● TASK DIRECTIONS:
Repeat exactly the lines that run from the one containing "experienced while they" to the end of the data, and leave out all others.

INPUT FOR THIS TASK Start Marker

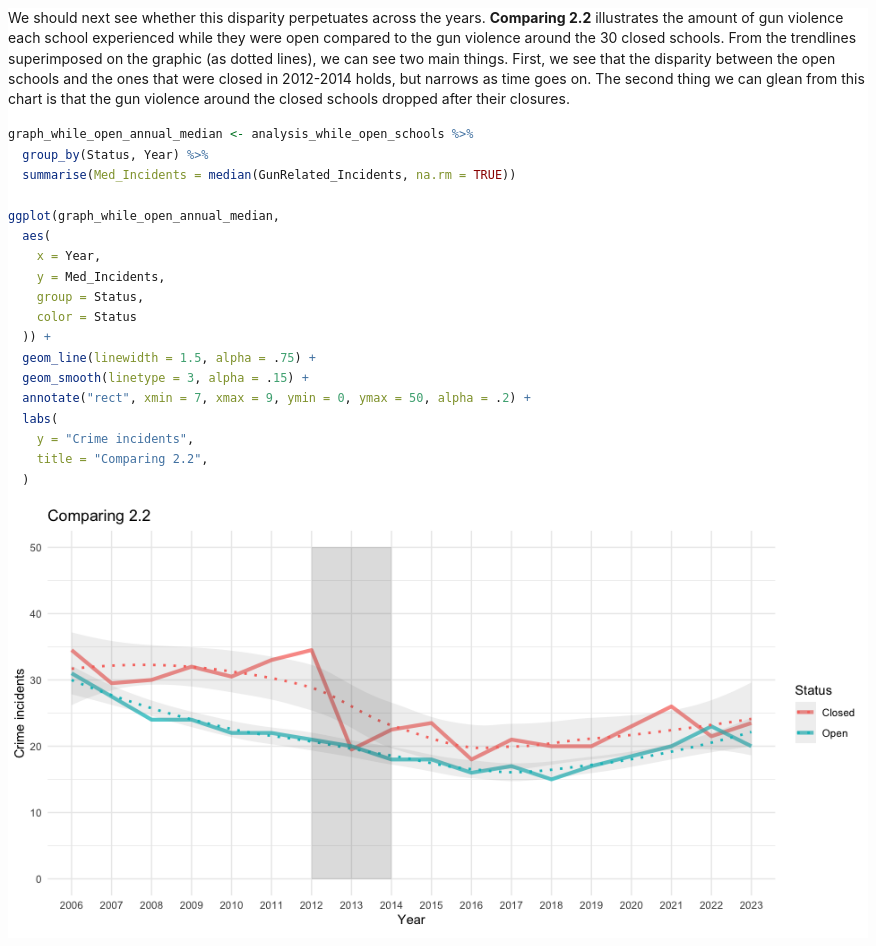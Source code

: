 We should next see whether this disparity perpetuates across the years.
**Comparing 2.2** illustrates the amount of gun violence each school
experienced while they were open compared to the gun violence around the
30 closed schools. From the trendlines superimposed on the graphic (as
dotted lines), we can see two main things. First, we see that the
disparity between the open schools and the ones that were closed in
2012-2014 holds, but narrows as time goes on. The second thing we can
glean from this chart is that the gun violence around the closed schools
dropped after their closures.

``` r
graph_while_open_annual_median <- analysis_while_open_schools %>%
  group_by(Status, Year) %>%
  summarise(Med_Incidents = median(GunRelated_Incidents, na.rm = TRUE))

ggplot(graph_while_open_annual_median,
  aes(
    x = Year,
    y = Med_Incidents,
    group = Status,
    color = Status
  )) +
  geom_line(linewidth = 1.5, alpha = .75) +
  geom_smooth(linetype = 3, alpha = .15) +
  annotate("rect", xmin = 7, xmax = 9, ymin = 0, ymax = 50, alpha = .2) +
  labs(
    y = "Crime incidents",
    title = "Comparing 2.2",
  )
```

![](Methodology_GunSchool_files/figure-markdown_github/comparing-2-2-1.png)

INPUT FOR THIS TASK End Marker

● EXPECTED OUTPUT:
experienced while they were open compared to the gun violence around the
30 closed schools. From the trendlines superimposed on the graphic (as
dotted lines), we can see two main things. First, we see that the
disparity between the open schools and the ones that were closed in
2012-2014 holds, but narrows as time goes on. The second thing we can
glean from this chart is that the gun violence around the closed schools
dropped after their closures.

``` r
graph_while_open_annual_median <- analysis_while_open_schools %>%
  group_by(Status, Year) %>%
  summarise(Med_Incidents = median(GunRelated_Incidents, na.rm = TRUE))

ggplot(graph_while_open_annual_median,
  aes(
    x = Year,
    y = Med_Incidents,
    group = Status,
    color = Status
  )) +
  geom_line(linewidth = 1.5, alpha = .75) +
  geom_smooth(linetype = 3, alpha = .15) +
  annotate("rect", xmin = 7, xmax = 9, ymin = 0, ymax = 50, alpha = .2) +
  labs(
    y = "Crime incidents",
    title = "Comparing 2.2",
  )
```

![](Methodology_GunSchool_files/figure-markdown_github/comparing-2-2-1.png)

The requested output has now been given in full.